例えば、特許文献3には、一の面が電極間誘電体で被覆をされた板状を呈する一の電極と、その一の電極の一の面の側にPMを含む気体が流れる空間を介して配設をされ、一の電極との間に印加をされる電圧によって放電をする二の電極と、電圧の印加をする集塵用電源と、電極間誘電体の表面に対向して配設をされた一対の測定電極と、その一対の測定電極の間における電気的特性の測定をする特性測定手段と、その特性測定手段で測定をされた電気的特性の変化量に基づいて電極間誘電体の表面に集塵をされたPMの量を求める粒子状物質量算出手段とを備える粒子状物質検出装置が開示され、利用される電気的特性として抵抗、インダクタンス、静電容量、及びインピーダンスが示されている。
【0008】
一方、特許文献4には、少なくとも、プロトン伝導性の固体電解質からなるプロトン導電体と、その表面に形成した測定電極と基準電極とからなる電極対と、該電極対間に所定の電流又は電圧を印加する電源とを具備し、測定電極を被測定ガスに対向せしめ、かつ、基準電極を被測定ガスから隔離せしめた炭素量検出センサが開示されておいり、測定電極表面において被測定ガス中のPMとの電気化学反応によって流れる電流、又は、電圧の変化によってPM量を検出している。

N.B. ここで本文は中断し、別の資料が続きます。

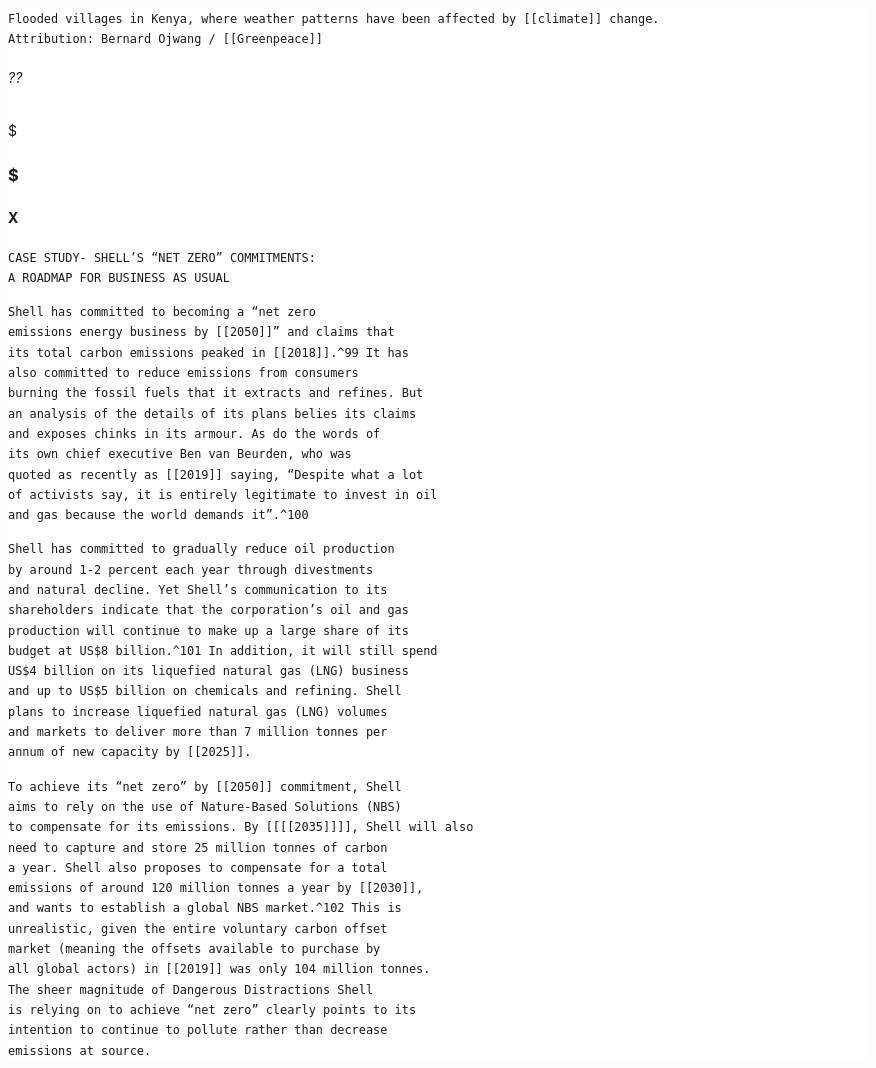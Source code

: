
 ```
Flooded villages in Kenya, where weather patterns have been affected by [[climate]] change.
Attribution: Bernard Ojwang / [[Greenpeace]]
```

###### ??

$

### $

#### X

```
CASE STUDY- SHELL’S “NET ZERO” COMMITMENTS:
A ROADMAP FOR BUSINESS AS USUAL
```

```
Shell has committed to becoming a “net zero
emissions energy business by [[2050]]” and claims that
its total carbon emissions peaked in [[2018]].^99 It has
also committed to reduce emissions from consumers
burning the fossil fuels that it extracts and refines. But
an analysis of the details of its plans belies its claims
and exposes chinks in its armour. As do the words of
its own chief executive Ben van Beurden, who was
quoted as recently as [[2019]] saying, “Despite what a lot
of activists say, it is entirely legitimate to invest in oil
and gas because the world demands it”.^100
```

```
Shell has committed to gradually reduce oil production
by around 1-2 percent each year through divestments
and natural decline. Yet Shell’s communication to its
shareholders indicate that the corporation’s oil and gas
production will continue to make up a large share of its
budget at US$8 billion.^101 In addition, it will still spend
US$4 billion on its liquefied natural gas (LNG) business
and up to US$5 billion on chemicals and refining. Shell
plans to increase liquefied natural gas (LNG) volumes
and markets to deliver more than 7 million tonnes per
annum of new capacity by [[2025]].
```

```
To achieve its “net zero” by [[2050]] commitment, Shell
aims to rely on the use of Nature-Based Solutions (NBS)
to compensate for its emissions. By [[[[2035]]]], Shell will also
need to capture and store 25 million tonnes of carbon
a year. Shell also proposes to compensate for a total
emissions of around 120 million tonnes a year by [[2030]],
and wants to establish a global NBS market.^102 This is
unrealistic, given the entire voluntary carbon offset
market (meaning the offsets available to purchase by
all global actors) in [[2019]] was only 104 million tonnes.
The sheer magnitude of Dangerous Distractions Shell
is relying on to achieve “net zero” clearly points to its
intention to continue to pollute rather than decrease
emissions at source.
```

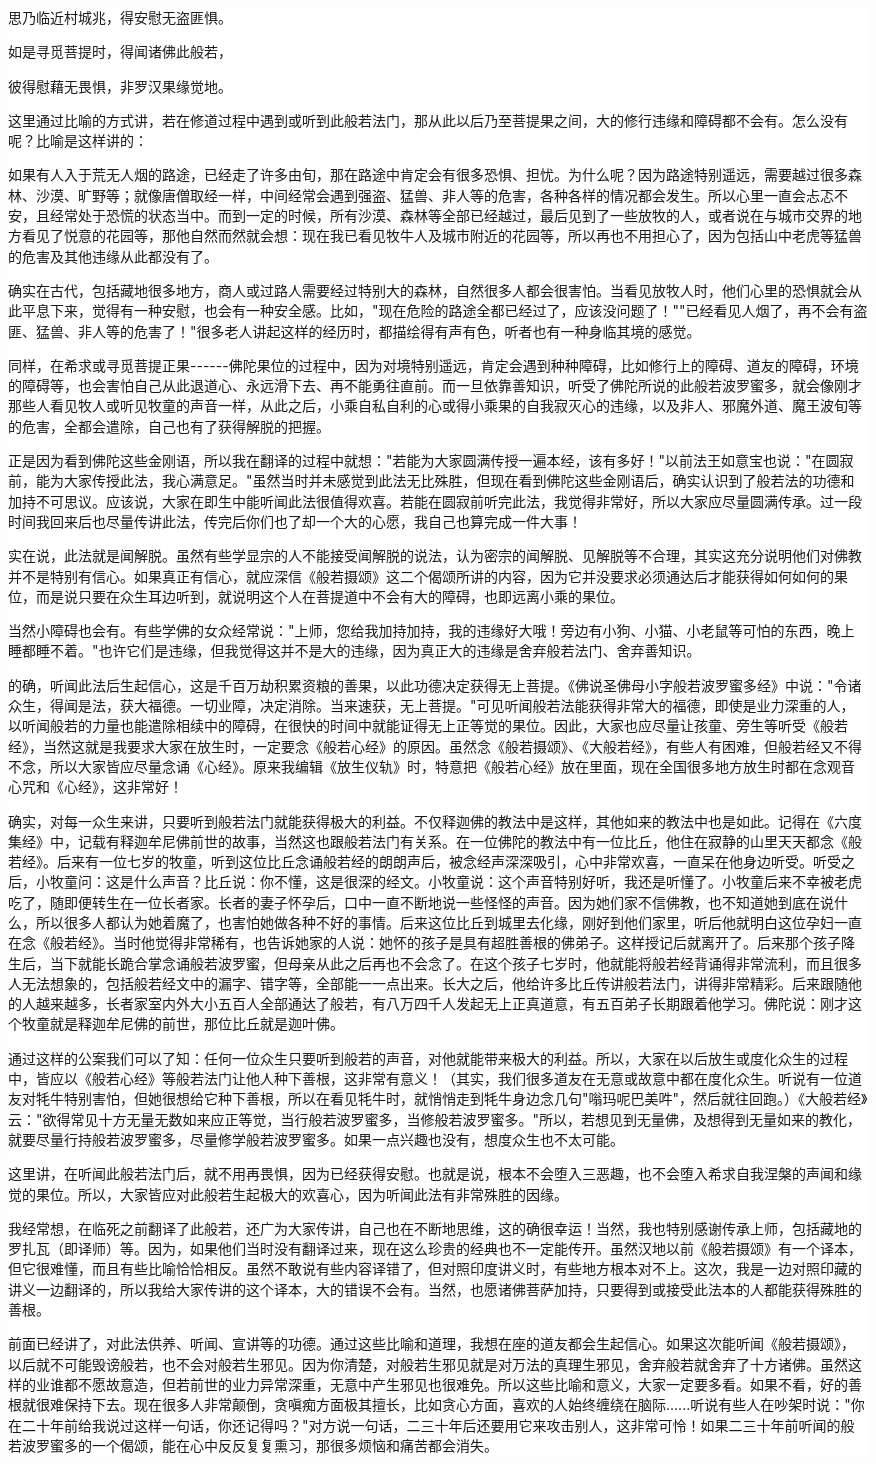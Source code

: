 思乃临近村城兆，得安慰无盗匪惧。

如是寻觅菩提时，得闻诸佛此般若，

彼得慰藉无畏惧，非罗汉果缘觉地。

这里通过比喻的方式讲，若在修道过程中遇到或听到此般若法门，那从此以后乃至菩提果之间，大的修行违缘和障碍都不会有。怎么没有呢？比喻是这样讲的：

如果有人入于荒无人烟的路途，已经走了许多由旬，那在路途中肯定会有很多恐惧、担忧。为什么呢？因为路途特别遥远，需要越过很多森林、沙漠、旷野等；就像唐僧取经一样，中间经常会遇到强盗、猛兽、非人等的危害，各种各样的情况都会发生。所以心里一直会忐忑不安，且经常处于恐慌的状态当中。而到一定的时候，所有沙漠、森林等全部已经越过，最后见到了一些放牧的人，或者说在与城市交界的地方看见了悦意的花园等，那他自然而然就会想：现在我已看见牧牛人及城市附近的花园等，所以再也不用担心了，因为包括山中老虎等猛兽的危害及其他违缘从此都没有了。

确实在古代，包括藏地很多地方，商人或过路人需要经过特别大的森林，自然很多人都会很害怕。当看见放牧人时，他们心里的恐惧就会从此平息下来，觉得有一种安慰，也会有一种安全感。比如，"现在危险的路途全都已经过了，应该没问题了！""已经看见人烟了，再不会有盗匪、猛兽、非人等的危害了！"很多老人讲起这样的经历时，都描绘得有声有色，听者也有一种身临其境的感觉。

同样，在希求或寻觅菩提正果------佛陀果位的过程中，因为对境特别遥远，肯定会遇到种种障碍，比如修行上的障碍、道友的障碍，环境的障碍等，也会害怕自己从此退道心、永远滑下去、再不能勇往直前。而一旦依靠善知识，听受了佛陀所说的此般若波罗蜜多，就会像刚才那些人看见牧人或听见牧童的声音一样，从此之后，小乘自私自利的心或得小乘果的自我寂灭心的违缘，以及非人、邪魔外道、魔王波旬等的危害，全都会遣除，自己也有了获得解脱的把握。

正是因为看到佛陀这些金刚语，所以我在翻译的过程中就想："若能为大家圆满传授一遍本经，该有多好！"以前法王如意宝也说："在圆寂前，能为大家传授此法，我心满意足。"虽然当时并未感觉到此法无比殊胜，但现在看到佛陀这些金刚语后，确实认识到了般若法的功德和加持不可思议。应该说，大家在即生中能听闻此法很值得欢喜。若能在圆寂前听完此法，我觉得非常好，所以大家应尽量圆满传承。过一段时间我回来后也尽量传讲此法，传完后你们也了却一个大的心愿，我自己也算完成一件大事！

实在说，此法就是闻解脱。虽然有些学显宗的人不能接受闻解脱的说法，认为密宗的闻解脱、见解脱等不合理，其实这充分说明他们对佛教并不是特别有信心。如果真正有信心，就应深信《般若摄颂》这二个偈颂所讲的内容，因为它并没要求必须通达后才能获得如何如何的果位，而是说只要在众生耳边听到，就说明这个人在菩提道中不会有大的障碍，也即远离小乘的果位。

当然小障碍也会有。有些学佛的女众经常说："上师，您给我加持加持，我的违缘好大哦！旁边有小狗、小猫、小老鼠等可怕的东西，晚上睡都睡不着。"也许它们是违缘，但我觉得这并不是大的违缘，因为真正大的违缘是舍弃般若法门、舍弃善知识。

的确，听闻此法后生起信心，这是千百万劫积累资粮的善果，以此功德决定获得无上菩提。《佛说圣佛母小字般若波罗蜜多经》中说："令诸众生，得闻是法，获大福德。一切业障，决定消除。当来速获，无上菩提。"可见听闻般若法能获得非常大的福德，即使是业力深重的人，以听闻般若的力量也能遣除相续中的障碍，在很快的时间中就能证得无上正等觉的果位。因此，大家也应尽量让孩童、旁生等听受《般若经》，当然这就是我要求大家在放生时，一定要念《般若心经》的原因。虽然念《般若摄颂》、《大般若经》，有些人有困难，但般若经又不得不念，所以大家皆应尽量念诵《心经》。原来我编辑《放生仪轨》时，特意把《般若心经》放在里面，现在全国很多地方放生时都在念观音心咒和《心经》，这非常好！

确实，对每一众生来讲，只要听到般若法门就能获得极大的利益。不仅释迦佛的教法中是这样，其他如来的教法中也是如此。记得在《六度集经》中，记载有释迦牟尼佛前世的故事，当然这也跟般若法门有关系。在一位佛陀的教法中有一位比丘，他住在寂静的山里天天都念《般若经》。后来有一位七岁的牧童，听到这位比丘念诵般若经的朗朗声后，被念经声深深吸引，心中非常欢喜，一直呆在他身边听受。听受之后，小牧童问：这是什么声音？比丘说：你不懂，这是很深的经文。小牧童说：这个声音特别好听，我还是听懂了。小牧童后来不幸被老虎吃了，随即便转生在一位长者家。长者的妻子怀孕后，口中一直不断地说一些怪怪的声音。因为她们家不信佛教，也不知道她到底在说什么，所以很多人都认为她着魔了，也害怕她做各种不好的事情。后来这位比丘到城里去化缘，刚好到他们家里，听后他就明白这位孕妇一直在念《般若经》。当时他觉得非常稀有，也告诉她家的人说：她怀的孩子是具有超胜善根的佛弟子。这样授记后就离开了。后来那个孩子降生后，当下就能长跪合掌念诵般若波罗蜜，但母亲从此之后再也不会念了。在这个孩子七岁时，他就能将般若经背诵得非常流利，而且很多人无法想象的，包括般若经文中的漏字、错字等，全部能一一点出来。长大之后，他给许多比丘传讲般若法门，讲得非常精彩。后来跟随他的人越来越多，长者家室内外大小五百人全部通达了般若，有八万四千人发起无上正真道意，有五百弟子长期跟着他学习。佛陀说：刚才这个牧童就是释迦牟尼佛的前世，那位比丘就是迦叶佛。

通过这样的公案我们可以了知：任何一位众生只要听到般若的声音，对他就能带来极大的利益。所以，大家在以后放生或度化众生的过程中，皆应以《般若心经》等般若法门让他人种下善根，这非常有意义！（其实，我们很多道友在无意或故意中都在度化众生。听说有一位道友对牦牛特别害怕，但她很想给它种下善根，所以在看见牦牛时，就悄悄走到牦牛身边念几句"嗡玛呢巴美吽"，然后就往回跑。）《大般若经》云："欲得常见十方无量无数如来应正等觉，当行般若波罗蜜多，当修般若波罗蜜多。"所以，若想见到无量佛，及想得到无量如来的教化，就要尽量行持般若波罗蜜多，尽量修学般若波罗蜜多。如果一点兴趣也没有，想度众生也不太可能。

这里讲，在听闻此般若法门后，就不用再畏惧，因为已经获得安慰。也就是说，根本不会堕入三恶趣，也不会堕入希求自我涅槃的声闻和缘觉的果位。所以，大家皆应对此般若生起极大的欢喜心，因为听闻此法有非常殊胜的因缘。

我经常想，在临死之前翻译了此般若，还广为大家传讲，自己也在不断地思维，这的确很幸运！当然，我也特别感谢传承上师，包括藏地的罗扎瓦（即译师）等。因为，如果他们当时没有翻译过来，现在这么珍贵的经典也不一定能传开。虽然汉地以前《般若摄颂》有一个译本，但它很难懂，而且有些比喻恰恰相反。虽然不敢说有些内容译错了，但对照印度讲义时，有些地方根本对不上。这次，我是一边对照印藏的讲义一边翻译的，所以我给大家传讲的这个译本，大的错误不会有。当然，也愿诸佛菩萨加持，只要得到或接受此法本的人都能获得殊胜的善根。

前面已经讲了，对此法供养、听闻、宣讲等的功德。通过这些比喻和道理，我想在座的道友都会生起信心。如果这次能听闻《般若摄颂》，以后就不可能毁谤般若，也不会对般若生邪见。因为你清楚，对般若生邪见就是对万法的真理生邪见，舍弃般若就舍弃了十方诸佛。虽然这样的业谁都不愿故意造，但若前世的业力异常深重，无意中产生邪见也很难免。所以这些比喻和意义，大家一定要多看。如果不看，好的善根就很难保持下去。现在很多人非常颠倒，贪嗔痴方面极其擅长，比如贪心方面，喜欢的人始终缠绕在脑际......听说有些人在吵架时说："你在二十年前给我说过这样一句话，你还记得吗？"对方说一句话，二三十年后还要用它来攻击别人，这非常可怜！如果二三十年前听闻的般若波罗蜜多的一个偈颂，能在心中反反复复熏习，那很多烦恼和痛苦都会消失。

さらに、一般的に、このようなPM検出センサや酸素センサ等のセンサ類は、ハウジングを介して被測定ガス流路に固定され、被測定ガス中に載置された検出部は、所定の開孔を有する略筒状のカバー体によって覆われて保護されている(特許文献5等参照)。
【発明の概要】
【発明が解決しようとする課題】
【0009】
ところが、実際の製造工程においては、センサ素子とカバー体とをハウジングに組み付ける際に、センサ素子の検出部の向きとカバー体に設けた被測定ガス導入孔の方向とを一つずつ合わせることは困難で、センサ素子の方向とカバー体の方向とをセンサごとに合わせていたのでは、極めて作業効率が悪くなり、粒子状物質検出センサの製造コストの増大を招くことになる。
【0010】
一方、センサ素子の方向とカバー体の方向とを考慮することなく粒子状物質検出センサを組み付けた場合、作業効率は向上するが、検出部の向きとカバー体に設けた被測定ガス導入孔の方向がばらばらになるため、センサごとにカバー体内に導入される被測定ガスの流れが異なり、被測定ガス中に含まれる粒子状物質の検出部への捕集性、及び、粒子状物質の堆積量に対する出力の個体差が大きくなり、センサとしての信頼性が著しく低下する虞がある。
【0011】
また、検出対象であるPMに電界を作用させて静電気的な引力で捕集する捕集用電極が一つのセンサ素子内に複数ある場合、又は、捕集用電極とは別に電気的特性を検出するための検出電極が設けられている場合において、実際の電極間の距離には、不可避的にバラツキが発生し、このような電極間距離のバラツキは、そこに発生する電界強度のバラツキとなり、検出部に捕集するPM量が変化するため、検出結果に個体差を生じることとなる。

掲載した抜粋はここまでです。